Contention, confusion shroud McCarley Gardens development
Controversial plan lacks clarity, communication and concern for residents
The proposed plan between UB and the St. John Baptist Church for the university to purchase and redevelop low-income housing complex McCarley Gardens has been met with community ire.
Where controversy lacks, however, misinformation and lack of communication overshadow the proposed deal.
As The Spectrum reported Monday, McCarley Gardens has been the site of plans for the next phase of the Buffalo Niagara Medical Campus (BNMC) expansion. St. John Baptist is the current owner of the low-income housing complex and has expressed a desire to sell it to UB. The complex lies directly across from the rapidly expanding BNMC, piquing the university's interest as a partner in the expansion of the campus.
With a population of more than 400, the redevelopment would mean the displacement of a tightly knit community in the heart of Buffalo - a community that largely wishes to see its home maintained.

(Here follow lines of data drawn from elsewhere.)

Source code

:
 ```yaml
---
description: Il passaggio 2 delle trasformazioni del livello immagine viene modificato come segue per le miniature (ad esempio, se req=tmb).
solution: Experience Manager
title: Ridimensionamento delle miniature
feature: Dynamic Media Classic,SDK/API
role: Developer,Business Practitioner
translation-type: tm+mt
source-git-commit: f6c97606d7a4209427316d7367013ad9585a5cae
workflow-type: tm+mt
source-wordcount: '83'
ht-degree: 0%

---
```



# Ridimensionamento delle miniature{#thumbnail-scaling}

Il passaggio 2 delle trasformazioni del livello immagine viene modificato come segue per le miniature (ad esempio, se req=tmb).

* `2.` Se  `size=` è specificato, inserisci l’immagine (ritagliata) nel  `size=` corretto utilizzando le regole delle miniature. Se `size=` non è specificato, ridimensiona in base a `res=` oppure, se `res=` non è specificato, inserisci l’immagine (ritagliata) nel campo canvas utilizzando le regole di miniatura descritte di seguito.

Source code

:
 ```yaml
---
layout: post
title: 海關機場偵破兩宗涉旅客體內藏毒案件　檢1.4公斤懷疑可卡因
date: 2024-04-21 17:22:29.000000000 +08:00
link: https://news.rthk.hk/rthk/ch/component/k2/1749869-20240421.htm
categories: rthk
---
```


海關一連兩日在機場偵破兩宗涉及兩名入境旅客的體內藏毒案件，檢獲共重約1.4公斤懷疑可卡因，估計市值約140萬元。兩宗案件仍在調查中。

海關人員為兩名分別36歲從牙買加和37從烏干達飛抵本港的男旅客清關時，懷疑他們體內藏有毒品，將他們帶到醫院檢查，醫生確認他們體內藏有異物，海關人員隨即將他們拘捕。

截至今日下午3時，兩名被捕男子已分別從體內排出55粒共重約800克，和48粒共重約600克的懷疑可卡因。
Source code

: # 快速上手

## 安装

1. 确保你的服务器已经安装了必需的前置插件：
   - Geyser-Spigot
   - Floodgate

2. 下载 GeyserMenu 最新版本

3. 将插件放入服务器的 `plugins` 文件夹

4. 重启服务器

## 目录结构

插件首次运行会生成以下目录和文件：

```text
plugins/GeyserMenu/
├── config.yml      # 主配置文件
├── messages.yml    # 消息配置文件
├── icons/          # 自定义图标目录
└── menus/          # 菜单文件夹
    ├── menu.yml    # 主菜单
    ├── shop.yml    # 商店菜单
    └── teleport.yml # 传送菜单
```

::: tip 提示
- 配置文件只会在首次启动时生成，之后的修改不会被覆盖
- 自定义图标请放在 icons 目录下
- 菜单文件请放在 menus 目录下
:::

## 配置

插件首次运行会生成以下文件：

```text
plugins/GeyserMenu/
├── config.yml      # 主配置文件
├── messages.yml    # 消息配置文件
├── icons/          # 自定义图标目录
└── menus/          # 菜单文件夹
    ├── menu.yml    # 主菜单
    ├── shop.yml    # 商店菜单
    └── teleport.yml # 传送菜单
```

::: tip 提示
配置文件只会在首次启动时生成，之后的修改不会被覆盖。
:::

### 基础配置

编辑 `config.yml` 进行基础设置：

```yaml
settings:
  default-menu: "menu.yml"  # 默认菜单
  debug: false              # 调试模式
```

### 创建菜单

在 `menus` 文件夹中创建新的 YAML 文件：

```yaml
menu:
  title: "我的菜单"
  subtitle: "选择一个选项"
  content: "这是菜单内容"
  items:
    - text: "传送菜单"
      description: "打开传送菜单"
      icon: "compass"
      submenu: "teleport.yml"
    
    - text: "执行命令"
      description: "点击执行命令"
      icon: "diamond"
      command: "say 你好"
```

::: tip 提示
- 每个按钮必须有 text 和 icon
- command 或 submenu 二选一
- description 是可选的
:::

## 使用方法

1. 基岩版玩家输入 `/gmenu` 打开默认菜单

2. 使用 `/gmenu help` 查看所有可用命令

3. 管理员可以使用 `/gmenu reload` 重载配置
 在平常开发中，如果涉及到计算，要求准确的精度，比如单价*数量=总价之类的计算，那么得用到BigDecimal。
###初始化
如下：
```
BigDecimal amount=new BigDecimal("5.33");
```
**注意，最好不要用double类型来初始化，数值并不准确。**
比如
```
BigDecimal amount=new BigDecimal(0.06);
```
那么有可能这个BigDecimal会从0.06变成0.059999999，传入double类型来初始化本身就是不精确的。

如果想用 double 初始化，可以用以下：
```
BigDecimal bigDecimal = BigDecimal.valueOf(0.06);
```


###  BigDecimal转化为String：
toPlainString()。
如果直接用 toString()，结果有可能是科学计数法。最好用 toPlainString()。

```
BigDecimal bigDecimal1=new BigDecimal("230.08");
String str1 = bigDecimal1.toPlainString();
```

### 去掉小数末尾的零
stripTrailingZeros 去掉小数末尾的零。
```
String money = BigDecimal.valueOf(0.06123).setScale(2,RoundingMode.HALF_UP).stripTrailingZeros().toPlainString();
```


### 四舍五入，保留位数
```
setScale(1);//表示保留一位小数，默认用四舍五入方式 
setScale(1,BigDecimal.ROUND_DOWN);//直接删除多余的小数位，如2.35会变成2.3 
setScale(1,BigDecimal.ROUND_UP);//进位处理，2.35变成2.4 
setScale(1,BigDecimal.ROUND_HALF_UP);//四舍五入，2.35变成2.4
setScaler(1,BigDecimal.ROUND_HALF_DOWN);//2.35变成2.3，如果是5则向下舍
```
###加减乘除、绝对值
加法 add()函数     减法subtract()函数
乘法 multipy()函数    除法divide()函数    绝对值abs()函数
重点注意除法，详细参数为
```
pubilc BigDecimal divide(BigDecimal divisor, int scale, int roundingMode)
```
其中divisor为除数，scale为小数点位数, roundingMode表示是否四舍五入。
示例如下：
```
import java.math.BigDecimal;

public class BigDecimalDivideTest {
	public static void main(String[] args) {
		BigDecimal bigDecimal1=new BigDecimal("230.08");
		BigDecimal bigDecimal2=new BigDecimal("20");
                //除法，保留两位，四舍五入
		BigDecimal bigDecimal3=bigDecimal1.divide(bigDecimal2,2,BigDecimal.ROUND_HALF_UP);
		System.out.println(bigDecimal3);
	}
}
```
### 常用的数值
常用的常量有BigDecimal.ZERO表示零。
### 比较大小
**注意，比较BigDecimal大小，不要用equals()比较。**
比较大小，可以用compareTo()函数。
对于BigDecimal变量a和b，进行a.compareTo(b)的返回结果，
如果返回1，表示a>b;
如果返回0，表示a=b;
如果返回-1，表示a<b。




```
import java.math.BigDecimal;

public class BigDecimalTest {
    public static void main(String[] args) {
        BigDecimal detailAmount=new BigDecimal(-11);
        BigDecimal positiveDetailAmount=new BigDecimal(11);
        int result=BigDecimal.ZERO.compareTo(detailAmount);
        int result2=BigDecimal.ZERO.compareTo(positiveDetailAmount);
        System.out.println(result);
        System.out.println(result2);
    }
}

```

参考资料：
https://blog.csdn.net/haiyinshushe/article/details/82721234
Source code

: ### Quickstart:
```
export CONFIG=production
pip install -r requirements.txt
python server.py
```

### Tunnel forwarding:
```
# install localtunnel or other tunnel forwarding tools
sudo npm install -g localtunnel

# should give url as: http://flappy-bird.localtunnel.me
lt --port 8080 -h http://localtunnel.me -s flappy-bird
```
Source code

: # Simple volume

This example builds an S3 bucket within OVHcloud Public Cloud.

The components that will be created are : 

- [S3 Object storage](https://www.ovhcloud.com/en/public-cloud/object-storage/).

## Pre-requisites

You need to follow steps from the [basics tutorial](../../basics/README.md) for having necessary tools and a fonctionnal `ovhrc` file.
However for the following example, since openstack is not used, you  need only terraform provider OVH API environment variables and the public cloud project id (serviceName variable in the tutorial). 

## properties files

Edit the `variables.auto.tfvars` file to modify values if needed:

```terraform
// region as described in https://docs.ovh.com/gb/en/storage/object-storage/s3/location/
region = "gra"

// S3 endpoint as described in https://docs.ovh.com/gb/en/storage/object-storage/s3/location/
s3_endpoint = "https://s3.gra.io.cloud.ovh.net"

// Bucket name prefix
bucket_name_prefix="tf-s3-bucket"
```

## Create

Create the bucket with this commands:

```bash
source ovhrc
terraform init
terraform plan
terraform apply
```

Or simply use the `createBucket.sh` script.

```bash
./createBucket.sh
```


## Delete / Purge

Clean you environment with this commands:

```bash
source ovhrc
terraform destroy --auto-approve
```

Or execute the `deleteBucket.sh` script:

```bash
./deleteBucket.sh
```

Regardless of the church's desire to sell, the destruction of a community and displacement of residents is not a project a public university should involve itself with in the name of "urban development" and university advancement. More actively seeking methods to preserve a community already beleaguered by potential threats of gentrification sparked by the BNMC, of which UB is an integral member, is a far more laudable goal.
Controversy waged at the potential McCarley Gardens purchase is not new. For several years, it has been the focus of reports by The Buffalo News and Artvoice and garnered academic inquiry. Claims of community degradation and lack of inclusiveness predominated.
Despite the debate, the redevelopment of McCarley Gardens by UB remains "on the table," according to Michael J. Pietkiewicz, the assistant vice president for government and community relations at UB. Pietkiewicz assured The Spectrum in an interview Tuesday the deal on McCarley Gardens was not "off the table," refuting a statement made by Matthew Enstice, the CEO of BNMC, during an interview with The Spectrum April 10.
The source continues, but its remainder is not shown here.